R2 estimates were used to quantify the degree of association between the predicted next BG values from the MA and RR analyses and the actual next BG measurement. On the basis of the previous research and descriptions of R2, we classified R2 values as good if >0.75, acceptable if between 0.50 and 0.75, and inadequate if <0.50 . For this analysis, the data set was further divided into categories of coefficient of variation (CV) to determine if BG measurement lability affected predictive accuracy of different time series predictors: low glycemic variability if over the past 24 hours the CV was ≤0.15, medium glycemic variability if over the past 24 hours the CV was >0.15 and ≤0.30, high glycemic variability if over the past 24 hours the CV was >0.30 and ≤0.45, and very high glycemic variability if over the past 24 hours the CV was >0.45. We used this classification system based on previous research, which demonstrated that threshold for high glycemic variability in patients with diabetes is >30%. We chose to further divide the sample to analyze for a dose-response relationship [ - ]. To compare the treatment recommendations in a general hospital population and populations at higher risk of dysglycemia (patients with known diagnosis of type 1 diabetes mellitus [T1DM] or known diagnosis of type 2 diabetes mellitus with basal insulin on board), predictions from the MA and RR analyses were analyzed using Clarke Error Grid analysis. In a Clarke Error Grid, the prediction is plotted on the y-axis and the true measure of the next BG measurement is plotted on the x-axis [ ]. Region A represents predictions within 20% of the true values or in the hypoglycemic range when the reference is also <70 mg/dL. Region B contains predictions outside of 20% of the true value but would not lead to inappropriate treatment. Region C contains predictions that lead to unnecessary treatment (predicting hypoglycemia or hyperglycemia when a patient’s BG is controlled). Region D contains predictions that lead to a dangerous failure to detect hypoglycemia or hyperglycemia. Region E contains predictions that misclassify hypoglycemia as hyperglycemia and vice versa.

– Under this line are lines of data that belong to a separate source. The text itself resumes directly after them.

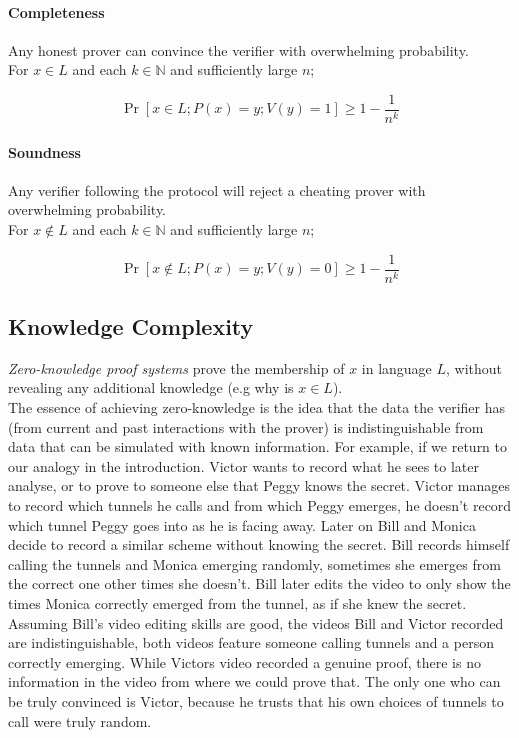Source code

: \paragraph{Completeness}

Any honest prover can convince the verifier with overwhelming probability.\\
For $x \in L$ and each $k \in \mathbb{N}$ and sufficiently large $n$;

$$\Pr[x \in L; P(x) = y; V(y) = 1] \ge 1 - \frac{1}{n^k}$$

\paragraph{Soundness}

Any verifier following the protocol will reject a cheating prover with overwhelming probability.\\
For $x \notin L$ and each $k \in \mathbb{N}$ and sufficiently large $n$;

$$\Pr[x \notin L; P(x) = y; V(y) = 0] \ge 1 - \frac{1}{n^k}$$

\subsection{Knowledge Complexity}

\textit{Zero-knowledge proof systems} prove the  membership of $x$ in language $L$, without revealing any additional knowledge (e.g why is $x \in L$).\\
The essence of achieving zero-knowledge is the idea that the data the verifier has (from current and past interactions with the prover) is indistinguishable from data that can be simulated with known information.
For example, if we return to our analogy in the introduction. 
Victor wants to record what he sees to later analyse, or to prove to someone else that Peggy knows the secret.
Victor manages to record which tunnels he calls and from which Peggy emerges, he doesn't record which tunnel Peggy goes into as he is facing away.
Later on Bill and Monica decide to record a similar scheme without knowing the secret.
Bill records himself calling the tunnels and Monica emerging randomly, sometimes she emerges from the correct one other times she doesn't. 
Bill later edits the video to only show the times Monica correctly emerged from the tunnel, as if she knew the secret.
Assuming Bill's video editing skills are good, the videos Bill and Victor recorded are indistinguishable, both videos feature someone calling tunnels and a person correctly emerging. 
While Victors video recorded a genuine proof, there is no information in the video from where we could prove that.
The only one who can be truly convinced is Victor, because he trusts that his own choices of tunnels to call were truly random.


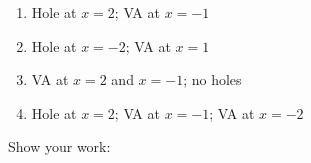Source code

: \documentclass[10pt]{article}
\begin{document}
\begin{enumerate}[itemsep=18pt]
      \medskip
      \begin{enumerate}[label=(\Alph*), itemsep=4pt]
        \item Hole at $x = 2$; VA at $x = -1$
        \item Hole at $x = -2$; VA at $x = 1$
        \item VA at $x = 2$ and $x = -1$; no holes
        \item Hole at $x = 2$; VA at $x = -1$; VA at $x = -2$
      \end{enumerate}

      \vspace{0.06in}
      \leavevmode{}\phantom{Answer:} \gradedblank[id=hw5, type=choice, points=1, answer=A]{1.5cm}{13pt} \quad Show your work:

      \vspace{0.08in}

\end{enumerate}
\end{document}

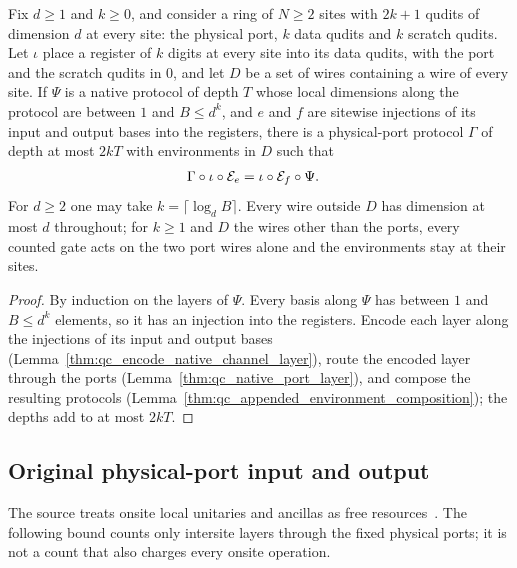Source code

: \begin{lemma}
    \label{thm:qc_bounded_physical_port_simulation}
    \leanok
    Fix $d\ge1$ and $k\ge0$, and consider a ring of $N\ge2$ sites with $2k+1$ qudits of dimension
    $d$ at every site: the physical port, $k$ data qudits and $k$ scratch qudits. Let $\iota$
    place a register of $k$ digits at every site into its data qudits, with the port and the
    scratch qudits in $0$, and let $D$ be a set of wires containing a wire of every site. If
    $\Psi$ is a native protocol of depth $T$ whose local dimensions along the protocol are
    between $1$ and $B\le d^k$, and $e$ and $f$ are sitewise injections of its input and output
    bases into the registers, there is a physical-port protocol $\Gamma$ of depth at most $2kT$
    with environments in $D$ such that
    \begin{align}
        \Gamma\circ\iota\circ\mathcal E_e & =\iota\circ\mathcal E_f\circ\Psi.\notag
    \end{align}
    For $d\ge2$ one may take $k=\lceil\log_d B\rceil$. Every wire outside $D$ has dimension at
    most $d$ throughout; for $k\ge1$ and $D$ the wires other than the ports, every counted gate
    acts on the two port wires alone and the environments stay at their sites.
\end{lemma}
\begin{proof}
    \leanok
    By induction on the layers of $\Psi$. Every basis along $\Psi$ has between $1$ and
    $B\le d^k$ elements, so it has an injection into the registers. Encode each layer along the
    injections of its input and output bases
    (Lemma~\ref{thm:qc_encode_native_channel_layer}), route the encoded layer through the ports
    (Lemma~\ref{thm:qc_native_port_layer}), and compose the resulting protocols
    (Lemma~\ref{thm:qc_appended_environment_composition}); the depths add to at most $2kT$.
\end{proof}

\subsection{Original physical-port input and output}

The source treats onsite local unitaries and ancillas as free
resources~\cite[main text, p.~1]{Piroli2021LOCC}. The following bound counts
only intersite layers through the fixed physical ports; it is not a count
that also charges every onsite operation.

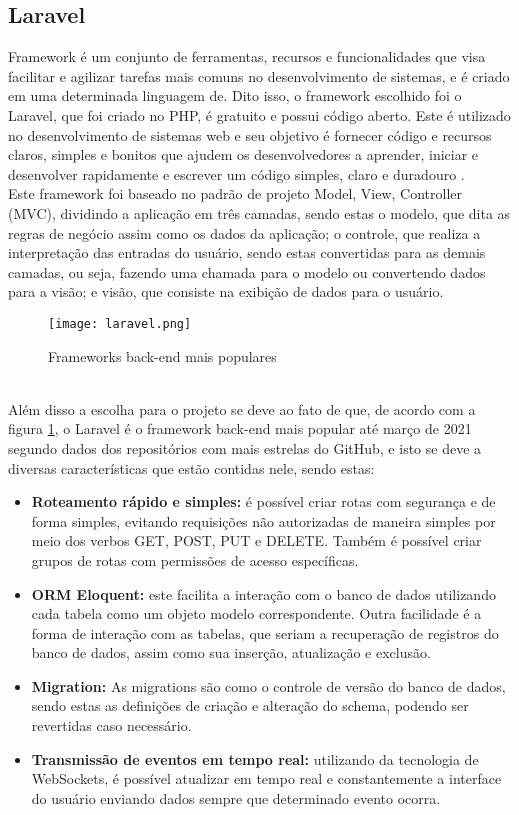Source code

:\subsection{Laravel}
Framework é um conjunto de ferramentas, recursos e funcionalidades que visa facilitar e agilizar tarefas mais comuns no desenvolvimento de sistemas, e é criado em uma determinada linguagem de. Dito isso, o framework escolhido foi o Laravel, que foi criado no PHP, é gratuito e possui código aberto. Este é utilizado no desenvolvimento de sistemas web e seu objetivo é fornecer código e recursos claros, simples e bonitos que ajudem os desenvolvedores a aprender, iniciar e desenvolver rapidamente e escrever um código simples, claro e duradouro \cite{STAUFFER}. \\
Este framework foi baseado no padrão de projeto Model, View, Controller (MVC), dividindo a aplicação em três camadas, sendo estas o modelo, que dita as regras de negócio assim como os dados da aplicação; o controle, que realiza a interpretação das entradas do usuário, sendo estas convertidas para as demais camadas, ou seja, fazendo uma chamada para o modelo ou convertendo dados para a visão; e visão, que consiste na exibição de dados para o usuário. \\
\begin{figure}[h]
    \caption{\label{framework_popular}Frameworks back-end mais populares}
    \vspace{5pt}
    \centering
    \texttt{[image: laravel.png]}
    \vspace{5pt}
\end{figure}\\
Além disso a escolha para o projeto se deve ao fato de que, de acordo com a figura \ref{framework_popular}, o Laravel é o framework back-end mais popular até março de 2021 segundo dados dos repositórios com mais estrelas do GitHub, e isto se deve a diversas características que estão contidas nele, sendo estas:
\begin{itemize}
    \item \textbf{Roteamento rápido e simples:} é possível criar rotas com segurança e de forma simples, evitando requisições não autorizadas de maneira simples por meio dos verbos GET, POST, PUT e DELETE. Também é possível criar grupos de rotas com permissões de acesso específicas.
    \item \textbf{ORM Eloquent:} este facilita a interação com o banco de dados utilizando cada tabela como um objeto modelo correspondente. Outra facilidade é a forma de interação com as tabelas, que seriam a recuperação de registros do banco de dados, assim como sua inserção, atualização e exclusão.
    \item \textbf{Migration:} As migrations são como o controle de versão do banco de dados, sendo estas as definições de criação e alteração do schema, podendo ser revertidas caso necessário.
    \item \textbf{Transmissão de eventos em tempo real:} utilizando da tecnologia de WebSockets, é possível atualizar em tempo real e constantemente a interface do usuário enviando dados sempre que determinado evento ocorra.
\end{itemize}
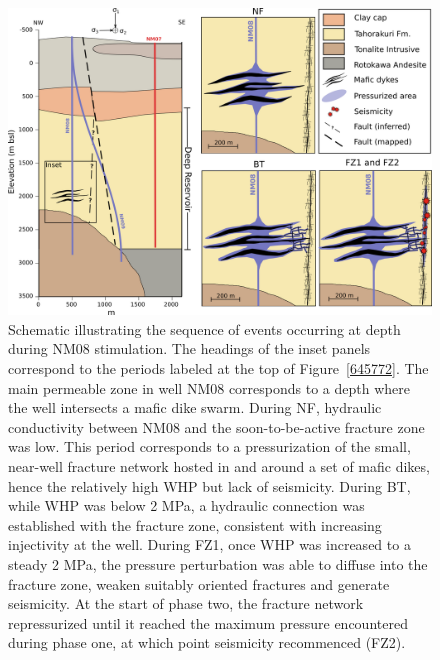 \begin{figure}[h!]
\begin{center}
\includegraphics[width=1.00\columnwidth]{Chapter_3_Nga/figures/NM08_stimulation_cartoon/NM08_stimulation_cartoon_original}
\caption{{Schematic illustrating the sequence of events occurring at depth during
NM08 stimulation. The headings of the inset panels correspond to the
periods labeled at the top of Figure~{\ref{645772}}.
The main permeable zone in well NM08 corresponds to a depth where the
well intersects a mafic dike swarm. During NF, hydraulic conductivity
between NM08 and the soon-to-be-active fracture zone was low. This
period corresponds to a pressurization of the small, near-well fracture
network hosted in and around a set of mafic dikes, hence the relatively
high WHP but lack of seismicity. During BT, while WHP was below 2 MPa, a
hydraulic connection was established with the fracture zone, consistent
with increasing injectivity at the well. During FZ1, once WHP was
increased to a steady 2 MPa, the pressure perturbation was able to
diffuse into the fracture zone, weaken suitably oriented fractures and
generate seismicity. At the start of phase two, the fracture network
repressurized until it reached the maximum pressure encountered during
phase one, at which point seismicity recommenced (FZ2).
{\label{740510}}%
}}
\end{center}
\end{figure}

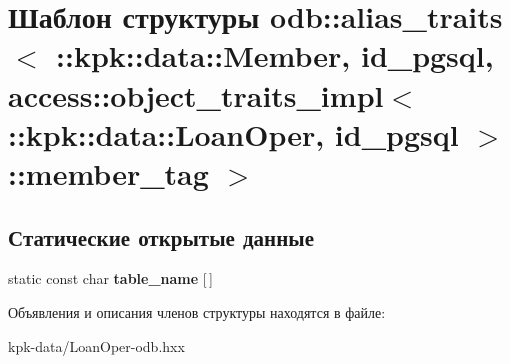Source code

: \hypertarget{structodb_1_1alias__traits_3_01_01_01_01_01_01_01_01_01_01_01_01_01_01_01_01_01_01_1_1kpk_1_1dat92de7c482c60b2c0f5e21eb4f0b0010a}{}\section{Шаблон структуры odb\+:\+:alias\+\_\+traits$<$ \+:\+:kpk\+:\+:data\+:\+:Member, id\+\_\+pgsql, access\+:\+:object\+\_\+traits\+\_\+impl$<$ \+:\+:kpk\+:\+:data\+:\+:Loan\+Oper, id\+\_\+pgsql $>$\+:\+:member\+\_\+tag $>$}
\label{structodb_1_1alias__traits_3_01_01_01_01_01_01_01_01_01_01_01_01_01_01_01_01_01_01_1_1kpk_1_1dat92de7c482c60b2c0f5e21eb4f0b0010a}
\subsection*{Статические открытые данные}
\begin{DoxyCompactItemize}
\item 
static const char {\bfseries table\+\_\+name} \mbox{[}$\,$\mbox{]}\hypertarget{structodb_1_1alias__traits_3_01_01_01_01_01_01_01_01_01_01_01_01_01_01_01_01_01_01_1_1kpk_1_1dat92de7c482c60b2c0f5e21eb4f0b0010a_a3fca209aacb7e452a758d8f0d4532993}{}\label{structodb_1_1alias__traits_3_01_01_01_01_01_01_01_01_01_01_01_01_01_01_01_01_01_01_1_1kpk_1_1dat92de7c482c60b2c0f5e21eb4f0b0010a_a3fca209aacb7e452a758d8f0d4532993}

\end{DoxyCompactItemize}


Объявления и описания членов структуры находятся в файле\+:\begin{DoxyCompactItemize}
\item 
kpk-\/data/Loan\+Oper-\/odb.\+hxx\end{DoxyCompactItemize}
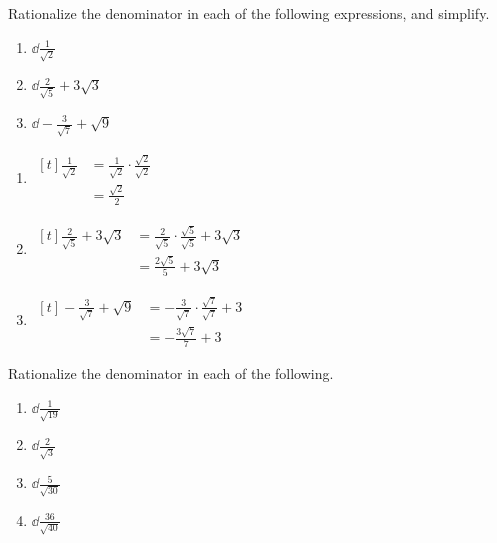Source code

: \begin{myexample}
Rationalize the denominator in each of the following expressions, and \gls{simplify}.
\begin{multicols}{3}
	\begin{enumerate}
		\item $\dd\frac{1}{\sqrt{2}}$
		\item $\dd\frac{2}{\sqrt{5}}+3\sqrt{3}$
		\item $\dd -\frac{3}{\sqrt{7}}+\sqrt{9}$
	\end{enumerate}
\end{multicols}
\end{myexample}
\begin{myProof}
	\begin{enumerate}
		\item 
		$\begin{aligned}[t]
			\frac{1}{\sqrt{2}} & =  \frac{1}{\sqrt{2}}\cdot \frac{\sqrt{2}}{\sqrt{2}} \\
			                   & =  \frac{\sqrt{2}}{2}                                
		\end{aligned}$
		\item 
		$\begin{aligned}[t]
			\frac{2}{\sqrt{5}}+3\sqrt{3} & =  \frac{2}{\sqrt{5}}\cdot \frac{\sqrt{5}}{\sqrt{5}}	+3 \sqrt{3} \\
			                             & =  \frac{2\sqrt{5}}{5}+ 3 \sqrt{3}                               
		\end{aligned}$
		\item 
		$\begin{aligned}[t]
			-\frac{3}{\sqrt{7}}+\sqrt{9} & =  -\frac{3}{\sqrt{7}}\cdot \frac{\sqrt{7}}{\sqrt{7}}+3 \\
			                             & =  -\frac{3\sqrt{7}}{7} + 3                             
		\end{aligned}$
	\end{enumerate}
	{}
\end{myProof}

\begin{myexample}
\drillandskill
Rationalize the denominator in each of the following.
\end{myexample}
\begin{multicols}{4}
	\begin{enumerate}
		\item $\dd\frac{1}{\sqrt{19}}$
		\item $\dd\frac{2}{\sqrt{3}}$
		\item $\dd\frac{5}{\sqrt{30}}$
		\item $\dd\frac{36}{\sqrt{40}}$
	\end{enumerate}
\end{multicols}

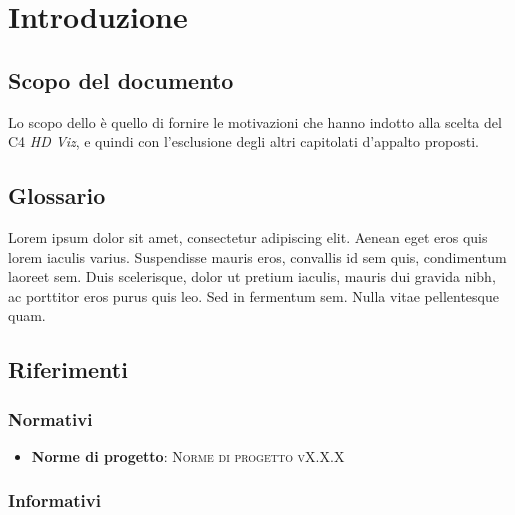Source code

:\documentclass{article}
\begin{document}


\section{Introduzione}%
\label{sec:introduzione}

\subsection{Scopo del documento}%
\label{sub:scopo_del_documento}
Lo scopo dello \textsc{\placeholderTitle} è quello di fornire le motivazioni che hanno indotto alla scelta del  C4 \emph{HD Viz}, e quindi con l'esclusione degli altri capitolati d'appalto proposti.

\subsection{Glossario}%
\label{sub:glossario}
Lorem ipsum dolor sit amet, consectetur adipiscing elit. Aenean eget eros quis lorem iaculis varius. Suspendisse mauris eros, convallis id sem quis, condimentum laoreet sem. Duis scelerisque, dolor ut pretium iaculis, mauris dui gravida nibh, ac porttitor eros purus quis leo. Sed in fermentum sem. Nulla vitae pellentesque quam.

\subsection{Riferimenti}%
\label{sub:riferimenti}

\subsubsection{Normativi}%
\label{subs:normativi}

\begin{itemize}
  \item \textbf{Norme di progetto}: \textsc{Norme di progetto vX.X.X}
\end{itemize}

\subsubsection{Informativi}%
\label{subs:informativi}
\end{document}
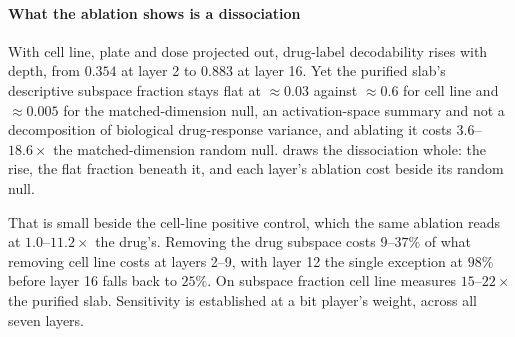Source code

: \paragraph{What the ablation shows is a dissociation} With cell line, plate and
dose projected out, drug-label decodability rises with depth, from $0.354$ at
layer 2 to $0.883$ at layer 16. Yet the purified slab's descriptive subspace
fraction stays flat at $\approx 0.03$ against $\approx 0.6$ for cell line and
$\approx 0.005$ for the matched-dimension null, an
activation-space summary and not a decomposition of biological drug-response
variance, and ablating it costs $3.6$--$18.6\times$ the matched-dimension random
null.  draws the dissociation whole: the rise, the flat
fraction beneath it, and each layer's ablation cost beside its random null.

That is small beside the cell-line positive control, which the same ablation
reads at $1.0$--$11.2\times$ the drug's. Removing the drug subspace costs
$9$--$37\%$ of what removing cell line costs at layers 2--9, with layer 12 the
single exception at $98\%$ before layer 16 falls back to $25\%$. On subspace
fraction cell line measures $15$--$22\times$ the purified slab. Sensitivity is
established at a bit player's weight, across all seven layers.


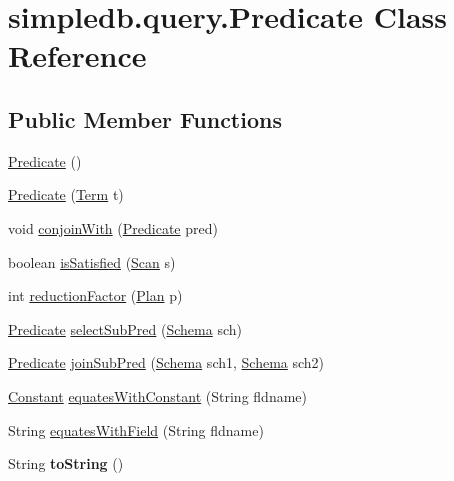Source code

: \hypertarget{classsimpledb_1_1query_1_1Predicate}{}\section{simpledb.\+query.\+Predicate Class Reference}
\label{classsimpledb_1_1query_1_1Predicate}
\subsection*{Public Member Functions}
\begin{DoxyCompactItemize}
\item 
\hyperlink{classsimpledb_1_1query_1_1Predicate_aa52f71d773d6c8577f78868eecc30b5d}{Predicate} ()
\item 
\hyperlink{classsimpledb_1_1query_1_1Predicate_abf1bd6b991bdbf075da1926957458d04}{Predicate} (\hyperlink{classsimpledb_1_1query_1_1Term}{Term} t)
\item 
void \hyperlink{classsimpledb_1_1query_1_1Predicate_a986fd2943734aef4ed929e17d7d65e59}{conjoin\+With} (\hyperlink{classsimpledb_1_1query_1_1Predicate}{Predicate} pred)
\item 
boolean \hyperlink{classsimpledb_1_1query_1_1Predicate_a5dec40f471ec4552ef01fba7cf5d51cf}{is\+Satisfied} (\hyperlink{interfacesimpledb_1_1query_1_1Scan}{Scan} s)
\item 
int \hyperlink{classsimpledb_1_1query_1_1Predicate_a75d25b296d403755e0f49f13aabb290d}{reduction\+Factor} (\hyperlink{interfacesimpledb_1_1plan_1_1Plan}{Plan} p)
\item 
\hyperlink{classsimpledb_1_1query_1_1Predicate}{Predicate} \hyperlink{classsimpledb_1_1query_1_1Predicate_a4f8ab1bd25e5bdf45076190ebb290524}{select\+Sub\+Pred} (\hyperlink{classsimpledb_1_1record_1_1Schema}{Schema} sch)
\item 
\hyperlink{classsimpledb_1_1query_1_1Predicate}{Predicate} \hyperlink{classsimpledb_1_1query_1_1Predicate_a38645596a0d83c05ec9017984f6ffa86}{join\+Sub\+Pred} (\hyperlink{classsimpledb_1_1record_1_1Schema}{Schema} sch1, \hyperlink{classsimpledb_1_1record_1_1Schema}{Schema} sch2)
\item 
\hyperlink{classsimpledb_1_1query_1_1Constant}{Constant} \hyperlink{classsimpledb_1_1query_1_1Predicate_aeed39e1683b339b552f2855666c59e85}{equates\+With\+Constant} (String fldname)
\item 
String \hyperlink{classsimpledb_1_1query_1_1Predicate_a8d615e9ed4f49a5e6fe8ad0f245f5ba7}{equates\+With\+Field} (String fldname)
\item 
\mbox{\label{classsimpledb_1_1query_1_1Predicate_a046829d148b96e81947537fd46878642}} 
String {\bfseries to\+String} ()
\end{DoxyCompactItemize}


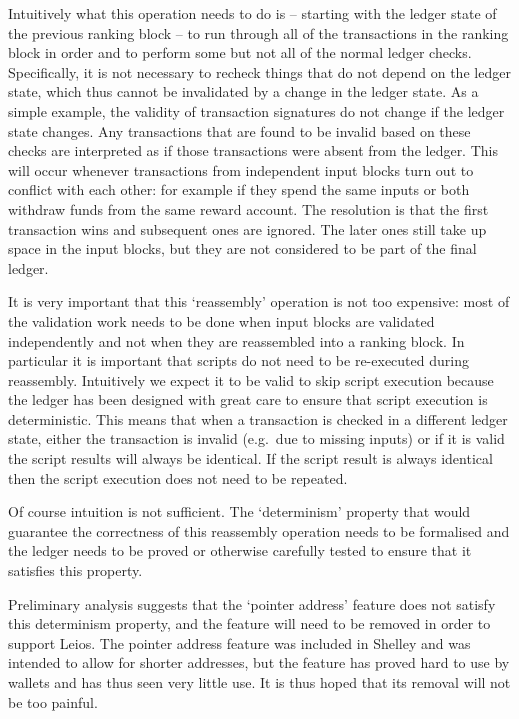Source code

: \documentclass[11pt,a4paper]{article}
\begin{document}
Intuitively what this operation needs to do is -- starting with the ledger state
of the previous ranking block -- to run through all of the transactions in the
ranking block in order and to perform some but not all of the normal ledger
checks. Specifically, it is not necessary to recheck things that do not depend
on the ledger state, which thus cannot be invalidated by a change in the ledger
state. As a simple example, the validity of transaction signatures do not
change if the ledger state changes. Any transactions that are found to be
invalid based on these checks are interpreted as if those transactions were
absent from the ledger. This will occur whenever transactions from independent input blocks
turn out to conflict with each other: for example if they spend the same inputs
or both withdraw funds from the same reward account. The resolution is that the
first transaction wins and subsequent ones are ignored. The later ones still
take up space in the input blocks, but they are not considered to be part of
the final ledger.

It is very important that this `reassembly' operation is not too expensive:
most of the validation work needs to be done when input blocks are validated
independently and not when they are reassembled into a ranking block. In
particular it is important that scripts do not need to be re-executed during
reassembly. Intuitively we expect it to be valid to skip script execution
because the ledger has been designed with great care to ensure that script
execution is deterministic. This means that when a transaction is checked in a
different ledger state, either the transaction is invalid (e.g.~due to missing
inputs) or if it is valid the script results will always be identical. If the
script result is always identical then the script execution does not need to be
repeated.

Of course intuition is not sufficient. The `determinism' property that would
guarantee the correctness of this reassembly operation needs to be formalised
and the ledger needs to be proved or otherwise carefully tested to ensure that
it satisfies this property.

Preliminary analysis suggests that the `pointer address' feature does not
satisfy this determinism property, and the feature will need to be removed in
order to support Leios. The pointer address feature was included in Shelley and
was intended to allow for shorter addresses, but the feature has proved hard to
use by wallets and has thus seen very little use. It is thus hoped that its
removal will not be too painful.
\end{document}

RR and recursive regression values were generated in Stata using the asreg package . The ega package in R was used to complete the Clarke Error Grid analysis. The following machine learning methods were also used to estimate the next BG reading: linear regression, partial least squares, Cubist, k-nearest neighbors, and random forest algorithms. The predictors used in each of these models were 30-minute MA, 1-hour MA, 1.5-hour MA, 2-hour MA, 4-hour MA, 8-hour MA, 12-hour MA, 16-hour MA, 20-hour MA, 24-hour MA, 36-hour MA, 48-hour MA, 60-hour MA, 72-hour MA, 3-observation RR, 4-observation RR, 5-observation RR, 10-observation RR, 25-observation RR, 100-observation RR, 500-observation RR, recursive regression, index BG measurement, and previous BG measurements.
To understand the predictive benefit of having non-BG predictors in the machine learning models, we reran the same models listed above including all other patient-level and time-specific predictors in addition to the BG time series measures.
To compare the performance of different machine learning algorithms, a random sample of 10,000 observations was selected for 5-fold cross-validation for each of the 5 methods. Owing to concerns regarding reporting model predictive accuracy with R2 alone, we also report the median average error and root mean squared error (RMSE) of 5 machine learning models . Machine learning algorithms were developed using the Caret R package [ ].
The study protocol was approved by the institutional review board of the Johns Hopkins School of Medicine with a waiver of informed consent (IRB00117098).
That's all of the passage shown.